**WHAT IS NEEDED:** Look through the data below and work out how many lines contain the string "This". Give the number alone.

━━ EXERCISE DATA

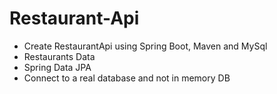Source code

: # Restaurant-Api

 - Create RestaurantApi using Spring Boot, Maven and MySql
 - Restaurants Data
 - Spring Data JPA
 - Connect to a real database and not in memory DB

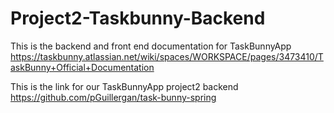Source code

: # Project2-Taskbunny-Backend
This is the backend and front end documentation  for TaskBunnyApp 
https://taskbunny.atlassian.net/wiki/spaces/WORKSPACE/pages/3473410/TaskBunny+Official+Documentation


This is the link for our TaskBunnyApp project2 backend
https://github.com/pGuillergan/task-bunny-spring

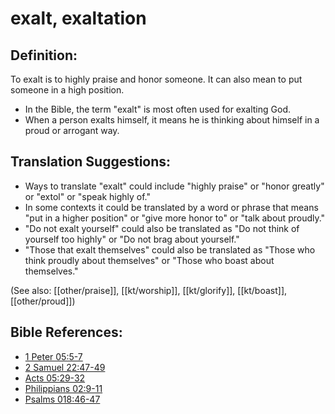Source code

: # exalt, exaltation #

## Definition: ##

To exalt is to highly praise and honor someone. It can also mean to put someone in a high position.

* In the Bible, the term "exalt" is most often used for exalting God.
* When a person exalts himself, it means he is thinking about himself in a proud or arrogant way.

## Translation Suggestions: ##

* Ways to translate "exalt" could include "highly praise" or "honor greatly" or "extol" or "speak highly of."
* In some contexts it could be translated by a word or phrase that means "put in a higher position" or "give more honor to" or "talk about proudly."
* "Do not exalt yourself" could also be translated as "Do not think of yourself too highly" or "Do not brag about yourself."
* "Those that exalt themselves" could also be translated as "Those who think proudly about themselves" or "Those who boast about themselves."

(See also: [[other/praise]], [[kt/worship]], [[kt/glorify]], [[kt/boast]], [[other/proud]])

## Bible References: ##

* [1 Peter 05:5-7](en/tn/1pe/help/05/05)
* [2 Samuel 22:47-49](en/tn/2sa/help/22/47)
* [Acts 05:29-32](en/tn/act/help/05/29)
* [Philippians 02:9-11](en/tn/php/help/02/09)
* [Psalms 018:46-47](en/tn/psa/help/18/46)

━━━━

**ANSWER FOR THE TASK:** 2